As a native Georgian, it was impossible to grow up without developing a passion for storytelling. I could not ask for a better vantage point to write my blog contribution from tonight, as I am seated on my patio with an amazing view of the woods, the sky is clear, it is a balmy 80-something degrees, and the sun is not due to set until 8:30. One might say I am a rocking chair and a Mason jar of iced tea away from complete cliché. On such a lovely evening I can’t help but feel a little bit sentimental—especially since it is the second-to-last Monday of the Class of 2015’s didactic year.
In the spirit of sentimentality, I sought out some pearls of wisdom from the founder of the PA profession, Dr. Eugene A. Stead, Jr. I was quickly rewarded when I found the following quote from a series of lectures he delivered at Duke University Medical Center on April 23, 1993:
Not everybody can think great thoughts indefinitely. After a while you begin to say “I've thought my last great thought. I think I'll go be useful.”
I was a ten year old whippersnapper when that lecture was delivered and had little utility for such beautifully simple wisdom. However, I would have been exceedingly grateful for such an enlightened philosophy last September when I was elected President of our class. Holding this role at the top program in the country may sound like a pretty swanky gig, but that is not what I want to convey to you. Instead, I hope to impart that it is an awesome responsibility to enable communication and facilitate your peers.
One of the inescapable ironies of PA admissions is that extraordinarily driven and competitive candidates are frequently best equipped with the necessary academic talent, professional experience, and social aptitude to present themselves favorably. Interestingly, once one is accepted to the Duke PA Program I think drive is what sees him or her through, but competitiveness can become a limiting factor for personal growth. Dr. Stead had it figured out: success in PA school, medicine, and life in general is not about being the best, brightest, or loudest voice in the room, but just getting out there and doing something useful.
Confession: I am a “go big or go home” kind of guy when I set my mind to something. As an incoming class officer, this meant I had some pretty big ideas and a personal vision for what our year might look like. I think most of the other incoming officers and many of our classmates did, too. As you may suspect, some of our first meetings were comically disastrous as we unsuccessfully jockeyed competing interests to advance the agendas of 90 amazing but very different individuals. Many of us planned big, but initially we seemed to be producing much less than we expected in spite of success in previous leadership positions. I realize this is probably not selling anyone on student government during PA school, but bear with me—a sentimental Southern yarn is incomplete without a happy ending and maybe a life lesson or two.
Duke offers second-to-none classroom instruction, practicum and lab experiences, and exposure to many unique resources. One of my favorite things about the program is the team based practice training and group learning opportunities we are afforded. The program emphasizes these indispensable skills because they are relevant for students with any level of leadership experience and directly applicable to practicing in the real world. I found the principles we learn are especially important when functioning in a collaborative environment where every team member is exceptionally talented and driven, but may not share the same background or training.

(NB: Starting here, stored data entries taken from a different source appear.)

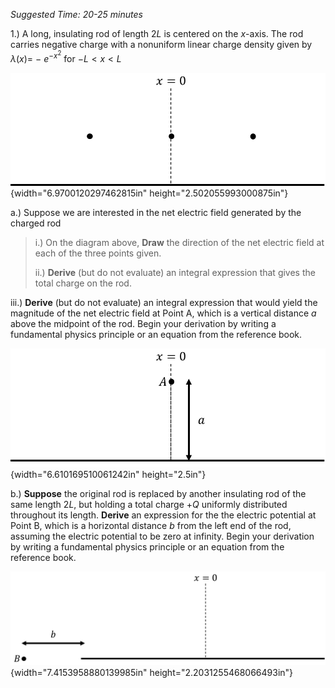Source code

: *Suggested Time: 20-25 minutes*

1.) A long, insulating rod of length $2L$ is centered on the $x$-axis.
The rod carries negative charge with a nonuniform linear charge density
given by $\lambda(x) = \  -$ $e^{- x^{2}}$ for $- L < x < L$

![](media/image2.png){width="6.9700120297462815in"
height="2.502055993000875in"}

a.) Suppose we are interested in the net electric field generated by the
charged rod

> i.) On the diagram above, **Draw** the direction of the net electric
> field at each of the three points given.
>
> ii.) **Derive** (but do not evaluate) an integral expression that
> gives the total charge on the rod.

iii.) **Derive** (but do not evaluate) an integral expression that would
yield the magnitude of the net electric field at Point A, which is a
vertical distance $a$ above the midpoint of the rod. Begin your
derivation by writing a fundamental physics principle or an equation
from the reference book.

![](media/image1.png){width="6.610169510061242in"
height="2.5in"}

b.) **Suppose** the original rod is replaced by another insulating rod
of the same length $2L$, but holding a total charge $+ Q$ uniformly
distributed throughout its length. **Derive** an expression for the the
electric potential at Point B, which is a horizontal distance $b$ from
the left end of the rod, assuming the electric potential to be zero at
infinity. Begin your derivation by writing a fundamental physics
principle or an equation from the reference book.

![](media/image3.png){width="7.4153958880139985in"
height="2.2031255468066493in"}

As we learned about team-based practice, the student leadership quickly realized that selling a personal agenda, no matter how well-intentioned, is exhausting and accomplishes little. We also noticed some of the most surprisingly brilliant and talented people in our class were the quietest, so we needed to create room for those folks to be heard. Most interestingly, some small service projects that were initially blips on our meeting agendas seemed to become wildly successful. Equipped with this knowledge, we realigned our priorities and adopted a policy of outward focus for the remainder of the year. We decided to stop talking up a storm, and started relying on the talents of others, facilitating our peers, and getting out there to do something useful. Since that shift, our class has participated in more incredible service projects and volunteer opportunities than I have fingers and toes to count. In fact, we have gone “bigger” in our accomplishments than I could have ever hoped for.
We live in an era of team based medical practice. The success of this model does not hinge on singular ambition, vision, or voice. In fact, a team operating that way is destined for failure. However, a group of diverse, talented, and driven individuals committed to facilitating one another and consistently succeeding at the little things can achieve remarkable outcomes. This year that meant a successful student government, but in the future it means doing right by our patients and changing the face of healthcare for the better. With that said, whether you are an applicant, student, current provider, or just a friend of the program, I invite you to adopt Dr. Stead’s simple wisdom, avoid a world filled solely with your own “great thoughts,” and make a commitment to getting out there and doing something useful!